'Ye Olde Shoppe' Was Always Pronounced 'The'
English used to spell its 'th' with the letter thorn. Then a German printing press showed up without one.
Old English had a letter for the 'th' sound. It looked like a lowercase b with a stem poked through both ways: Þ (uppercase) and þ (lowercase), called thorn, borrowed from the Elder Futhark rune Thurisaz. For roughly seven hundred years it sat next to the other letters in the alphabet doing its job — 'thorn' for the, that, this, thing.
The printing press killed it. Caxton set up shop in Westminster in 1476 with type cut on the continent. German and Italian foundries had no reason to cast a glyph for an English-only letter, so the cases of metal type that arrived in London were missing thorn entirely. English printers needed something close enough to drop in.

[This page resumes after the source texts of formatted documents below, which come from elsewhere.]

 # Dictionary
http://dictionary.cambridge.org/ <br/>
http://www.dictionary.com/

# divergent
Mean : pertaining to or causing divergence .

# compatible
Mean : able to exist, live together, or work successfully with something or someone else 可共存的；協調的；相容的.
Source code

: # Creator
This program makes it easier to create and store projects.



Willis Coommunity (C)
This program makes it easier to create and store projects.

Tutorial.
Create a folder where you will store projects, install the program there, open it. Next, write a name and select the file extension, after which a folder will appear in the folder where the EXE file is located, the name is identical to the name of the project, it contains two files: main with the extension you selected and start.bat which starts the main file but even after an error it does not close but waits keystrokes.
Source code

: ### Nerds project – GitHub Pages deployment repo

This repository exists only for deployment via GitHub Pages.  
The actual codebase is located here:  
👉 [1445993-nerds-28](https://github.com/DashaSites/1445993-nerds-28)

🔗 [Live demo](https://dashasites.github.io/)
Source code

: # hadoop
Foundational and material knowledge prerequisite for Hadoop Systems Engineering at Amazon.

The closest sort in the case was y. In a few late medieval English hands, thorn had drifted into a shape that genuinely resembled a y — a stroke and a loop — so the substitution didn't look as wrong on the page as it should have. Printers typeset ye and meant the. Readers of the time still said 'the' out loud.
Thorn faded out by 1500. Centuries later, when antique-shop owners started painting Ye Olde on their signs to look quaint, they took the printer's hack at face value and pronounced it 'yee.' Iceland kept the letter. English kept the joke.